## Data to examine

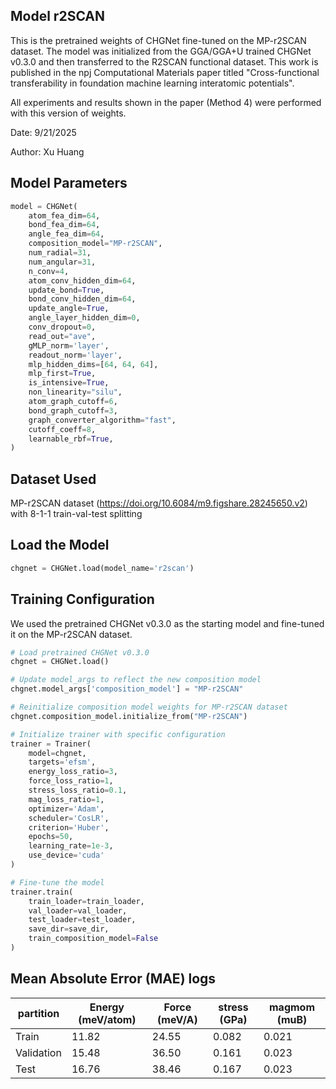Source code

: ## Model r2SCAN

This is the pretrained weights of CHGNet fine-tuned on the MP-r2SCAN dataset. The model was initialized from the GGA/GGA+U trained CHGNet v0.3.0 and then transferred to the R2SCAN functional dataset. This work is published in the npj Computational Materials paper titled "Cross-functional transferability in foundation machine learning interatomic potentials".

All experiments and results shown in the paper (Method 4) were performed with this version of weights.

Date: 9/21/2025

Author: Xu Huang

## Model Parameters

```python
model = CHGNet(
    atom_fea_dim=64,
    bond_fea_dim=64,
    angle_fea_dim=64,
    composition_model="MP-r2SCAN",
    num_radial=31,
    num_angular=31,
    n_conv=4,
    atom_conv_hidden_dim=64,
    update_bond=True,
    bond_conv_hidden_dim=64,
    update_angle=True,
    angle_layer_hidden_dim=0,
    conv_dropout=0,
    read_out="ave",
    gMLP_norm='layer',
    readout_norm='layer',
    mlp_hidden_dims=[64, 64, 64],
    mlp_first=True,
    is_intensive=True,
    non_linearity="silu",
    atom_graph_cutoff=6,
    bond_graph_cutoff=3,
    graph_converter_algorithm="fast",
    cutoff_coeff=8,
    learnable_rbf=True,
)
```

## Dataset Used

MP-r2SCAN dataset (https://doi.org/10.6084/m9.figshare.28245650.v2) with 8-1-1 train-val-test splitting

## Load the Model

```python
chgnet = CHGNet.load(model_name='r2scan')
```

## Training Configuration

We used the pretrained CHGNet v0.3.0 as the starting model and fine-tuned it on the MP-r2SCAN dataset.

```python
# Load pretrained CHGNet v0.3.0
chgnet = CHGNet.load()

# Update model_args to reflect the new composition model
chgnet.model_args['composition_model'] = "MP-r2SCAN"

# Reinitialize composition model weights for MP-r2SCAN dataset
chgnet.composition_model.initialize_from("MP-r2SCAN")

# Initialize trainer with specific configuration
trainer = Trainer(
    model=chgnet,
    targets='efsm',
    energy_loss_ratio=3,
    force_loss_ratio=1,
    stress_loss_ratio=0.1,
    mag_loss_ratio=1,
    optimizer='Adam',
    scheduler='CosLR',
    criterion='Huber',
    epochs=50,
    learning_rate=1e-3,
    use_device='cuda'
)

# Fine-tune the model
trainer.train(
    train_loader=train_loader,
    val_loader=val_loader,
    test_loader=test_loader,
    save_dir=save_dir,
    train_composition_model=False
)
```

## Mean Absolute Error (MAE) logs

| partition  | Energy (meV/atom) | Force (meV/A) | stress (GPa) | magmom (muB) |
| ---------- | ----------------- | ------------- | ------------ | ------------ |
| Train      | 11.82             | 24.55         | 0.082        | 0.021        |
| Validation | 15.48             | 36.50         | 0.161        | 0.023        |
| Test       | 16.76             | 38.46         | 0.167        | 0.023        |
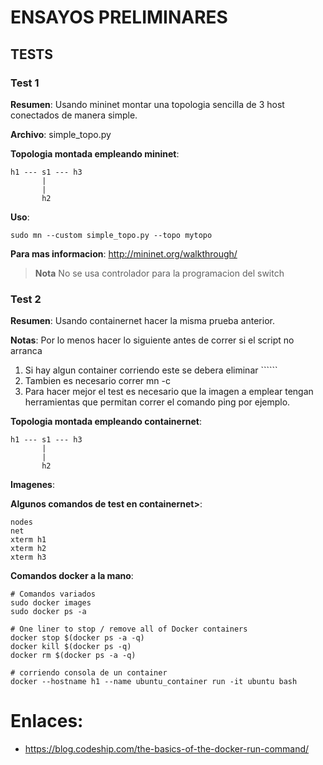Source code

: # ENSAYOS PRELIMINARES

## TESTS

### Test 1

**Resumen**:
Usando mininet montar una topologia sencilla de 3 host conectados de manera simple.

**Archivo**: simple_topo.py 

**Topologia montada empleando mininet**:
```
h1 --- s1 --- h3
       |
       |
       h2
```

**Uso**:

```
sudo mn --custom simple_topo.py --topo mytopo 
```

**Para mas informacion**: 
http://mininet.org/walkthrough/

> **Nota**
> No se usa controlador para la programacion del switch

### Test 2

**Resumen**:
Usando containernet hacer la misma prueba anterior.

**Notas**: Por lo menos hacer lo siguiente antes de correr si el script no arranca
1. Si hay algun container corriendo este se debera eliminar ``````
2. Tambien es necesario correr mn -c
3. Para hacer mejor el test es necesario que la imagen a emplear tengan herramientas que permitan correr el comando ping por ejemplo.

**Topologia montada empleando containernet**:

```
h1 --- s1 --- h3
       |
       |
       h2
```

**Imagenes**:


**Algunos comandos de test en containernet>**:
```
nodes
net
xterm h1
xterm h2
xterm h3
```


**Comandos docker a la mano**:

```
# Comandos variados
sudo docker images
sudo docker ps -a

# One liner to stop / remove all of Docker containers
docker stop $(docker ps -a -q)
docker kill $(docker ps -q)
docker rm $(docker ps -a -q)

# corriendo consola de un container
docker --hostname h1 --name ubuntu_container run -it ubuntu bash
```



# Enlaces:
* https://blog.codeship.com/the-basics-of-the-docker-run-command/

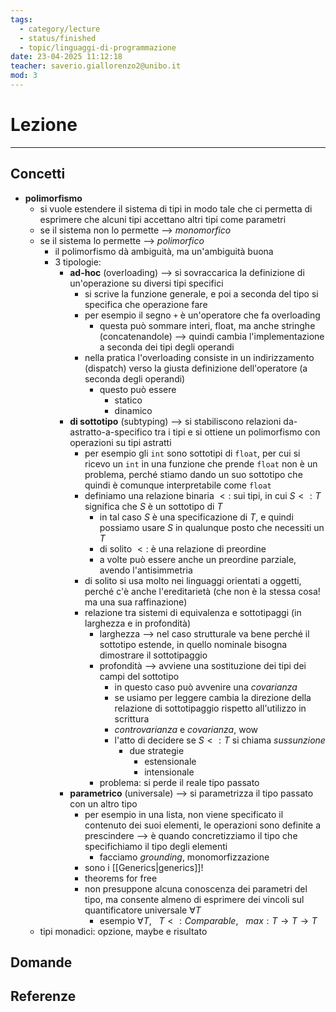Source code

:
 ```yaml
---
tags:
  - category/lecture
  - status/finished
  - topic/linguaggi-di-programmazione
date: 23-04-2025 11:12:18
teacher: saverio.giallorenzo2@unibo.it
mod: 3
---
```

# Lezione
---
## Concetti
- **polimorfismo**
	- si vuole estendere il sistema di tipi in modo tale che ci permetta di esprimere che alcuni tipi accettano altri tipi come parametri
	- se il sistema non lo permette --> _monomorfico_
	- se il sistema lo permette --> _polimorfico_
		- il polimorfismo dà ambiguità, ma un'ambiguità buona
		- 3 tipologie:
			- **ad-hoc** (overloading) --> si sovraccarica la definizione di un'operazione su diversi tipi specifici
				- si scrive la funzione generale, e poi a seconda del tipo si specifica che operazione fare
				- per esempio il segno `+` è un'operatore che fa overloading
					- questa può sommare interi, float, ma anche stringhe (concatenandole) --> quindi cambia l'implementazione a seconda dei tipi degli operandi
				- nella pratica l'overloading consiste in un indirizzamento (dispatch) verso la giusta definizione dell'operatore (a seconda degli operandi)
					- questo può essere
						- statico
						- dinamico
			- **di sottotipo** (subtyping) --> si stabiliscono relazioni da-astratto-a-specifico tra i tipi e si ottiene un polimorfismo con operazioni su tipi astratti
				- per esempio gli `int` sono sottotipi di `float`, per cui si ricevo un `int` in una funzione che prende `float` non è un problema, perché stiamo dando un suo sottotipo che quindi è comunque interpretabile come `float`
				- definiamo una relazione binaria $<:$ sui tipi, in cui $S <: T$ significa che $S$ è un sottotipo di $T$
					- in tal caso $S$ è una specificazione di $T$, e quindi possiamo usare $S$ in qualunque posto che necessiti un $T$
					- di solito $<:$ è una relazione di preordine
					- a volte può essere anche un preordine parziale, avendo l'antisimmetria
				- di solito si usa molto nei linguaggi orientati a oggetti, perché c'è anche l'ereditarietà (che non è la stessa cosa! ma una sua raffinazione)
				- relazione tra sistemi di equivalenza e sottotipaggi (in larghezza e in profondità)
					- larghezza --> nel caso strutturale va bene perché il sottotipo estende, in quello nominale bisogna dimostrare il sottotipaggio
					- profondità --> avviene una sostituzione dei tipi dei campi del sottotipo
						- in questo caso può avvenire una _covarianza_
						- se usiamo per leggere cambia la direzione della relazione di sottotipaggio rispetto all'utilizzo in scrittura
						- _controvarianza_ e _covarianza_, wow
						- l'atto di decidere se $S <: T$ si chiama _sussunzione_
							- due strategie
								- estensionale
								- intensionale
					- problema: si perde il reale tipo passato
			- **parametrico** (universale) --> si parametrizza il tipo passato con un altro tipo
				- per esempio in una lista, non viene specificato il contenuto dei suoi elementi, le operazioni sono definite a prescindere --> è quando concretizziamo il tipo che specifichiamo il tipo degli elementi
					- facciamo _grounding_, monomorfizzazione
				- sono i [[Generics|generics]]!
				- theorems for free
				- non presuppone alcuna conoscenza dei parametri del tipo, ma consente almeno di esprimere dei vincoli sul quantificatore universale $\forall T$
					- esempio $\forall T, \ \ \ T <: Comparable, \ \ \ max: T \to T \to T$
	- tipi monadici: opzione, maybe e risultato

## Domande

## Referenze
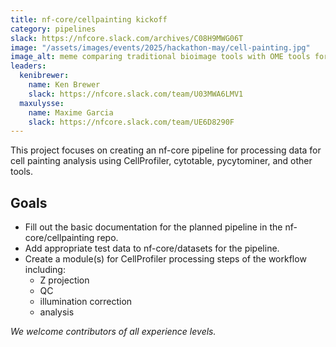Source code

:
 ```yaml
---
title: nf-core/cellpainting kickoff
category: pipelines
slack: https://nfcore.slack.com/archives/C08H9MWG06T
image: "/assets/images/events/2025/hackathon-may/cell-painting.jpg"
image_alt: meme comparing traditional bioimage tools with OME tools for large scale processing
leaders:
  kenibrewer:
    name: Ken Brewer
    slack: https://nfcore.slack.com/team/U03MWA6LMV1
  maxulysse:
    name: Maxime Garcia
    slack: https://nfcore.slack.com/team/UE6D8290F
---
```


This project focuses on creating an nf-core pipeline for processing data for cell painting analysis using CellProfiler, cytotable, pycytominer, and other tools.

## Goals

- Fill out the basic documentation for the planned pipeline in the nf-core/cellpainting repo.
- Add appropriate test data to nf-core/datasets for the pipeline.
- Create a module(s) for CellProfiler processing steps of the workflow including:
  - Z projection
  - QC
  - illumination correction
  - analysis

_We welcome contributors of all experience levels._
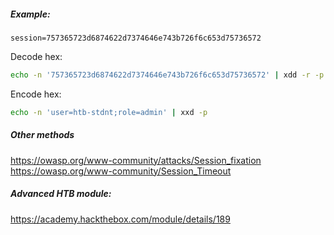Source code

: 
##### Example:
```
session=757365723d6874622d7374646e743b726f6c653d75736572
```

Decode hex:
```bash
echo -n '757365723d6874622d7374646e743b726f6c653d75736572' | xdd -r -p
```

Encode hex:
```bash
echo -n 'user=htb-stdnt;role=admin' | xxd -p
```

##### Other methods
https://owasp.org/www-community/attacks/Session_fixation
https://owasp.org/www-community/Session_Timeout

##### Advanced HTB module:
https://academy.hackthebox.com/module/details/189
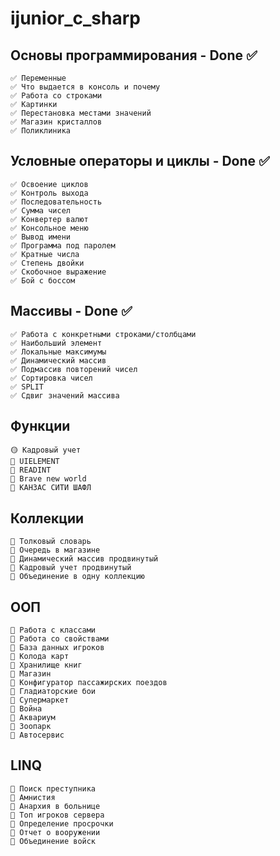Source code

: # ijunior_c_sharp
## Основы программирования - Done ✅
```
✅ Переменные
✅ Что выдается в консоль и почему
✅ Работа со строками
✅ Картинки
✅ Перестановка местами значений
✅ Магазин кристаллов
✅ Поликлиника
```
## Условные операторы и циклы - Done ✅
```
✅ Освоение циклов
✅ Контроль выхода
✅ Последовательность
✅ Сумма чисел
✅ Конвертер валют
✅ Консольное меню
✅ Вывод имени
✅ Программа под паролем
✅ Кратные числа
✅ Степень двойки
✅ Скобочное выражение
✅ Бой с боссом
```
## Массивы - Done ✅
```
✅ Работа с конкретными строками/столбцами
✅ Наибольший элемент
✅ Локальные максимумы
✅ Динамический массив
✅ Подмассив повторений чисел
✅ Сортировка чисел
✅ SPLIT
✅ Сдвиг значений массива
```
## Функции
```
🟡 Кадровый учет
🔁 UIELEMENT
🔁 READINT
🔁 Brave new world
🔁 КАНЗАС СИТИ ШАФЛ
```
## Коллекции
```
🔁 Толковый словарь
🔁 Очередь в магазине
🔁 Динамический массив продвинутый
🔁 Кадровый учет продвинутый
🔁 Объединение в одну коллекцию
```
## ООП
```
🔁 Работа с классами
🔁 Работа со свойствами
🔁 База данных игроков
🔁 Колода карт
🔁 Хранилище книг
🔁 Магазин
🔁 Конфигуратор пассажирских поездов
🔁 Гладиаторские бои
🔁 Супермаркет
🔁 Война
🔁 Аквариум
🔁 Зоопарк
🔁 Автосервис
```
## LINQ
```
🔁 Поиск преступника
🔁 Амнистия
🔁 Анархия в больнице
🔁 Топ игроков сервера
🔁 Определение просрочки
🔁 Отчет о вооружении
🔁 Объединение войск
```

## Task statement
Using the records above, copy each line that contains "Объединение".

## Answer section
🔁 Объединение в одну коллекцию
🔁 Объединение войск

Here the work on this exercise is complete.